Task requirements: Go through the records below and copy out every line holding "现代前端体系".

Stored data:
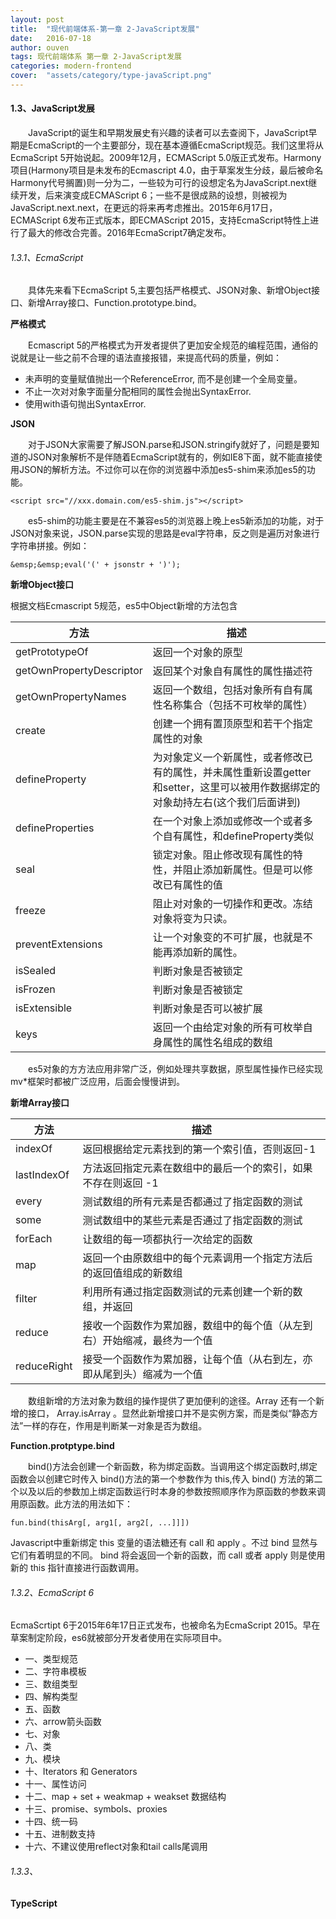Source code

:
 ```yaml
---
layout: post
title:  "现代前端体系-第一章 2-JavaScript发展"
date:   2016-07-18
author: ouven
tags: 现代前端体系 第一章 2-JavaScript发展
categories: modern-frontend
cover:  "assets/category/type-javaScript.png"
---
```


#### 1.3、JavaScript发展

&emsp;&emsp;JavaScript的诞生和早期发展史有兴趣的读者可以去查阅下，JavaScript早期是EcmaScript的一个主要部分，现在基本遵循EcmaScript规范。我们这里将从EcmaScript 5开始说起。2009年12月，ECMAScript 5.0版正式发布。Harmony项目(Harmony项目是未发布的Ecmascript 4.0，由于草案发生分歧，最后被命名Harmony代号搁置)则一分为二，一些较为可行的设想定名为JavaScript.next继续开发，后来演变成ECMAScript 6；一些不是很成熟的设想，则被视为JavaScript.next.next，在更远的将来再考虑推出。2015年6月17日，ECMAScript 6发布正式版本，即ECMAScript 2015，支持EcmaScript特性上进行了最大的修改合完善。2016年EcmaScript7确定发布。

###### 1.3.1、EcmaScript

&emsp;&emsp;具体先来看下EcmaScript 5,主要包括严格模式、JSON对象、新增Object接口、新增Array接口、Function.prototype.bind。

**严格模式**

&emsp;&emsp;Ecmascript 5的严格模式为开发者提供了更加安全规范的编程范围，通俗的说就是让一些之前不合理的语法直接报错，来提高代码的质量，例如：

- 未声明的变量赋值抛出一个ReferenceError, 而不是创建一个全局变量。
- 不止一次对对象字面量分配相同的属性会抛出SyntaxError.
- 使用with语句抛出SyntaxError.

**JSON**

&emsp;&emsp;对于JSON大家需要了解JSON.parse和JSON.stringify就好了，问题是要知道的JSON对象解析不是伴随着EcmaScript就有的，例如IE8下面，就不能直接使用JSON的解析方法。不过你可以在你的浏览器中添加es5-shim来添加es5的功能。

```
<script src="//xxx.domain.com/es5-shim.js"></script>
```

&emsp;&emsp;es5-shim的功能主要是在不兼容es5的浏览器上晚上es5新添加的功能，对于JSON对象来说，JSON.parse实现的思路是eval字符串，反之则是遍历对象进行字符串拼接。例如：

```
&emsp;&emsp;eval('(' + jsonstr + ')');
```

**新增Object接口**

根据文档Ecmascript 5规范，es5中Object新增的方法包含

|方法|描述|
|---|---|
|getPrototypeOf|返回一个对象的原型|
|getOwnPropertyDescriptor|返回某个对象自有属性的属性描述符|
|getOwnPropertyNames|返回一个数组，包括对象所有自有属性名称集合（包括不可枚举的属性）|
|create|创建一个拥有置顶原型和若干个指定属性的对象|
|defineProperty|为对象定义一个新属性，或者修改已有的属性，并未属性重新设置getter和setter，这里可以被用作数据绑定的对象劫持左右(这个我们后面讲到)|
|defineProperties|在一个对象上添加或修改一个或者多个自有属性，和defineProperty类似|
|seal|锁定对象。阻止修改现有属性的特性，并阻止添加新属性。但是可以修改已有属性的值|
|freeze|阻止对对象的一切操作和更改。冻结对象将变为只读。|
|preventExtensions|让一个对象变的不可扩展，也就是不能再添加新的属性。|
|isSealed|判断对象是否被锁定|
|isFrozen|判断对象是否被锁定|
|isExtensible|判断对象是否可以被扩展 |
|keys|返回一个由给定对象的所有可枚举自身属性的属性名组成的数组 |

&emsp;&emsp;es5对象的方方法应用非常广泛，例如处理共享数据，原型属性操作已经实现mv*框架时都被广泛应用，后面会慢慢讲到。

**新增Array接口**

|方法|描述|
|---|---|
|indexOf|返回根据给定元素找到的第一个索引值，否则返回-1|
|lastIndexOf|方法返回指定元素在数组中的最后一个的索引，如果不存在则返回 -1|
|every|测试数组的所有元素是否都通过了指定函数的测试|
|some|测试数组中的某些元素是否通过了指定函数的测试|
|forEach|让数组的每一项都执行一次给定的函数|
|map|返回一个由原数组中的每个元素调用一个指定方法后的返回值组成的新数组|
|filter|利用所有通过指定函数测试的元素创建一个新的数组，并返回|
|reduce|接收一个函数作为累加器，数组中的每个值（从左到右）开始缩减，最终为一个值|
|reduceRight|接受一个函数作为累加器，让每个值（从右到左，亦即从尾到头）缩减为一个值|

&emsp;&emsp;数组新增的方法对象为数组的操作提供了更加便利的途径。Array 还有一个新增的接口， Array.isArray 。显然此新增接口并不是实例方案，而是类似“静态方法”一样的存在，作用是判断某一对象是否为数组。

**Function.protptype.bind**

&emsp;&emsp;bind()方法会创建一个新函数，称为绑定函数。当调用这个绑定函数时,绑定函数会以创建它时传入 bind()方法的第一个参数作为 this,传入 bind() 方法的第二个以及以后的参数加上绑定函数运行时本身的参数按照顺序作为原函数的参数来调用原函数。此方法的用法如下：

```
fun.bind(thisArg[, arg1[, arg2[, ...]]])
```

Javascript中重新绑定 this 变量的语法糖还有 call 和 apply 。不过 bind 显然与它们有着明显的不同。 bind 将会返回一个新的函数，而 call 或者 apply 则是使用新的 this 指针直接进行函数调用。

###### 1.3.2、EcmaScript 6

EcmaScrtipt 6于2015年6年17日正式发布，也被命名为EcmaScript 2015。早在草案制定阶段，es6就被部分开发者使用在实际项目中。

* 一、类型规范
* 二、字符串模板
* 三、数组类型
* 四、解构类型
* 五、函数
* 六、arrow箭头函数
* 七、对象
* 八、类
* 九、模块
* 十、Iterators 和 Generators
* 十一、属性访问
* 十二、map + set + weakmap + weakset 数据结构
* 十三、promise、symbols、proxies
* 十四、统一码
* 十五、进制数支持
* 十六、不建议使用reflect对象和tail calls尾调用

###### 1.3.3、

**TypeScript**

Exercise output:
title:  "现代前端体系-第一章 2-JavaScript发展"
tags: 现代前端体系 第一章 2-JavaScript发展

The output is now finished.